Je reviens à la réalité sous la voix suppliante d'Eloan. Je ne peux pas lui refuser sa demande, il a besoin d'être avec des enfants de son âge. Je dois penser lui, à ses envies, ma priorité est son bien être.
- D'accord !
Un cri de joie sort de sa gorge, il quitte sa chaise et vient se blottir dans mes bras. Je le serre contre moi, je respire son odeur, celle de son gel douche aux bonbons. J'ai si peur de me retrouver sans rien, sans lui.
- T'aime, papa.
- Je t'aime aussi, mon pirate.
***
J'ai réussi à faire patienter Eloan jusqu'à la sortie de l'école pour nous y rendre. Il a été excité toute la journée, et le voir ainsi m'a fait comprendre que c'était la bonne décision. Nous pénétrons dans la cour de récréation sous le regard des autres parents qui récupèrent leur bambin. Une femme d'une quarantaine d'années vient à notre rencontre avec un sourire chaleureux, Eloan est un peu intimidé, mais ça ne dure jamais très longtemps.
- Bonjour, Monsieur Silver.
- Madame, réponds-je poliment.
Mon fils la salue à son tour, puis elle nous invite à faire le tour de l'établissement et nous présente également la maîtresse, Madame Daney, une jeune femme blonde dans mes âges. Elle discute quelques minutes avec Eloan, puis il part jouer sur un tapis dans un coin de la salle. Nous nous installons autour d'une table ronde, et je sens déjà l'interrogatoire, auquel je ne peux pas échapper.

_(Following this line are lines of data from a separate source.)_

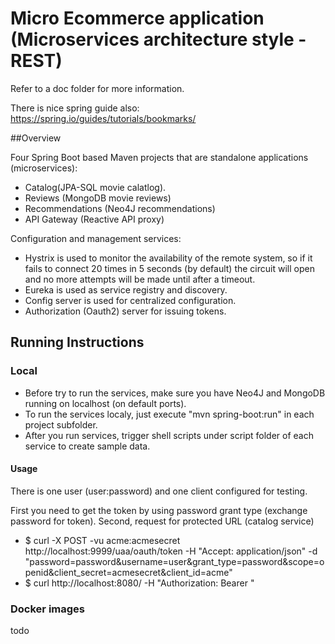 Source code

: # Micro Ecommerce application (Microservices architecture style - REST)

Refer to a doc folder for more information.

There is nice spring guide also: https://spring.io/guides/tutorials/bookmarks/

##Overview

 Four Spring Boot based Maven projects that are standalone applications (microservices):

- Catalog(JPA-SQL movie calatlog).
- Reviews (MongoDB movie reviews)
- Recommendations (Neo4J recommendations)
- API Gateway (Reactive API proxy)

Configuration and management services:

- Hystrix is used to monitor the availability of the remote system, so if it fails to connect 20 times in 5 seconds (by default) the circuit will open and no more attempts will be made until after a timeout.
- Eureka is used as service registry and discovery.
- Config server is used for centralized configuration.
- Authorization (Oauth2) server for issuing tokens.


## Running Instructions
### Local
- Before try to run the services, make sure you have Neo4J and MongoDB running on localhost (on default ports).
- To run the services localy, just execute "mvn spring-boot:run" in each project subfolder.
- After you run services, trigger shell scripts under script folder of each service to create sample data.

#### Usage
There is one user (user:password) and one client configured for testing.

First you need to get the token by using password grant type (exchange password for token).
Second, request for protected URL (catalog service)

- $ curl -X POST -vu acme:acmesecret http://localhost:9999/uaa/oauth/token -H "Accept: application/json" -d "password=password&username=user&grant_type=password&scope=openid&client_secret=acmesecret&client_id=acme"
- $ curl http://localhost:8080/ -H "Authorization: Bearer <YOUR TOKEN>"

### Docker images
todo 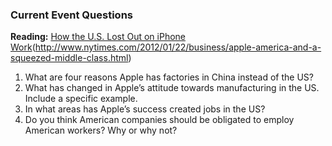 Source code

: ### Current Event Questions

**Reading:** [How the U.S. Lost Out on iPhone Work](http://www.nytimes.com/2012/01/22/business/apple-america-and-a-squeezed-middle-class.html)(http://www.nytimes.com/2012/01/22/business/apple-america-and-a-squeezed-middle-class.html)


1. What are four reasons Apple has factories in China instead of the US?
2. What has changed in Apple’s attitude towards manufacturing in the US. Include a
specific example.
3. In what areas has Apple’s success created jobs in the US?
4. Do you think American companies should be obligated to employ American workers? Why or why not?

- Vous êtes ici depuis longtemps, demande la directrice.
- Une dizaine de jours.
- La maman n'a pas pu venir ?
La voilà la question, celle où je vais devoir expliquer que non, mon fils n'a pas besoin d'être suivi, que même si s'était le cas, je m'y opposerais. Je prends une grande inspiration, en retenant cette colère qui me bouffe à chaque fois qu'il faut l'évoquer.
- Elle est décédée, annoncé-je amèrement.
Le silence s'installe, longtemps, trop longtemps à mon goût. Dans ces cas-là, les gens ne savent plus quoi dire, à part un désolé dont je me fous éperdument, ils ne trouvent jamais les mots et de toute façon, il n'y en a jamais de juste.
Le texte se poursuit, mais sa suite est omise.